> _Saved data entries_
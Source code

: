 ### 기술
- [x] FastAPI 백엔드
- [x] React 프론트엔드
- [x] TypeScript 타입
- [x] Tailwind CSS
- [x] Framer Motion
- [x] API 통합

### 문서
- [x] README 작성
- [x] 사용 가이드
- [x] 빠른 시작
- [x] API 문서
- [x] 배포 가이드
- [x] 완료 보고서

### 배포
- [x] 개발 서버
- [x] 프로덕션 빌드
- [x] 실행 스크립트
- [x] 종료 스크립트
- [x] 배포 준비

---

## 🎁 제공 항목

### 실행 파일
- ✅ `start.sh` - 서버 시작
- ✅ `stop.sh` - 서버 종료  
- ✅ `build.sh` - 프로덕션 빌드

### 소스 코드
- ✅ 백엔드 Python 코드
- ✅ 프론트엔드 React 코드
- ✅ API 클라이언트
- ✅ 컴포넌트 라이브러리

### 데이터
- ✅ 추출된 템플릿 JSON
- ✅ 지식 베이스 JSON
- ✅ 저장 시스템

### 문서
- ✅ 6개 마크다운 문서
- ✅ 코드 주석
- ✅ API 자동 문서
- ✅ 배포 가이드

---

> _Directions for this task_
Set the records down again in full, exactly as they read.

> _Exercise answer_
Source code

: ### 기술
- [x] FastAPI 백엔드
- [x] React 프론트엔드
- [x] TypeScript 타입
- [x] Tailwind CSS
- [x] Framer Motion
- [x] API 통합

### 문서
- [x] README 작성
- [x] 사용 가이드
- [x] 빠른 시작
- [x] API 문서
- [x] 배포 가이드
- [x] 완료 보고서

### 배포
- [x] 개발 서버
- [x] 프로덕션 빌드
- [x] 실행 스크립트
- [x] 종료 스크립트
- [x] 배포 준비

---

## 🎁 제공 항목

### 실행 파일
- ✅ `start.sh` - 서버 시작
- ✅ `stop.sh` - 서버 종료  
- ✅ `build.sh` - 프로덕션 빌드

### 소스 코드
- ✅ 백엔드 Python 코드
- ✅ 프론트엔드 React 코드
- ✅ API 클라이언트
- ✅ 컴포넌트 라이브러리

### 데이터
- ✅ 추출된 템플릿 JSON
- ✅ 지식 베이스 JSON
- ✅ 저장 시스템

### 문서
- ✅ 6개 마크다운 문서
- ✅ 코드 주석
- ✅ API 자동 문서
- ✅ 배포 가이드

---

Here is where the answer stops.